I don't know there's any special symbolism to willows, there's still many large old, willow trees in the area. The early settlers were mostly Puritans, the skulls and other images were probably brought over from England. 

Times were hard 350 years ago, smallpox, diptheria, pneumonia killed many children in the small fishing towns of New England. 

Mortician is probably correct that the stones were carved by the same hand, it was a very small town then and likely only had one headstone carver. . . probably only had one Mortician, too! :smileton:


----------



## Aelwyn (Jul 7, 2008)

Willows are often considered the tree of the dead, or fertility (resurrection).

Circe (in Greek mythos), would take the bodies of men and throw them on top of weeping willow trees for vultures and crows to eat their flesh (often the men were almost dead). She would not allow them buried in the graveyard, as that honour was reserved for women.

Also, the ancient Greeks would tie a young man to a willow tree. They would whip him 'til he bled on the ground, and also "stimulate" him until he ejaculated on the ground as well. This was said to ensure fertility in crops.

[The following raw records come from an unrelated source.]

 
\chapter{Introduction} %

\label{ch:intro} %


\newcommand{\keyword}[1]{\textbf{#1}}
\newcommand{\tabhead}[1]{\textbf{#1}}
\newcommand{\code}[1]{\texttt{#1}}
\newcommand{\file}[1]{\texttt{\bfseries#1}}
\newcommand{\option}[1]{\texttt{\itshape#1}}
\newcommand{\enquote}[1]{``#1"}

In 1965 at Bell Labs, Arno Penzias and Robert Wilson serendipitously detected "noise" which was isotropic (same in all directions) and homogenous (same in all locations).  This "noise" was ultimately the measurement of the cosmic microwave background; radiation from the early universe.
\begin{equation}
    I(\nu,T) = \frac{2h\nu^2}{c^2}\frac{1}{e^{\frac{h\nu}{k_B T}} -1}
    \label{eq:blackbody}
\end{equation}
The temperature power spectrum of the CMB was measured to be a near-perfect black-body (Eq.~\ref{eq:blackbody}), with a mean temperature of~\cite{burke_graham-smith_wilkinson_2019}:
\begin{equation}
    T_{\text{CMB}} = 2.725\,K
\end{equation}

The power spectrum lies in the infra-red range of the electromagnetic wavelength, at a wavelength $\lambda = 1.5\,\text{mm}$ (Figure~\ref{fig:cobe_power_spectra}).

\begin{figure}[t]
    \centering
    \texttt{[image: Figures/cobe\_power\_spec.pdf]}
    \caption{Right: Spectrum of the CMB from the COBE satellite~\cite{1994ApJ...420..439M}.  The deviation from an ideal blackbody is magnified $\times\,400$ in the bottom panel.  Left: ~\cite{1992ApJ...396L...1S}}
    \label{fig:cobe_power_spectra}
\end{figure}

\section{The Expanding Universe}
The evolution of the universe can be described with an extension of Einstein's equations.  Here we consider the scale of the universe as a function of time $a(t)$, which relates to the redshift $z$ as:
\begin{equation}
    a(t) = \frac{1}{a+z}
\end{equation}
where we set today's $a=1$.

As well, the Willow is sacred to Hekate, Goddess of Death and the Underworld (among other things). One of her epitaphs is "Hellice", which is derived from "Helice", which is Greek for "willow". It is said willows line the river Styx (it is a water loving tree).

The 9 Muses live on Mount Helicon. "Helicon" is derived from "Helice", or "willow".

There's your willow lesson for the day.


----------



## dynoflyer (Oct 8, 2006)

Wow, I know how to complete my obelisk, with willows! Thanks, Alewyn!


----------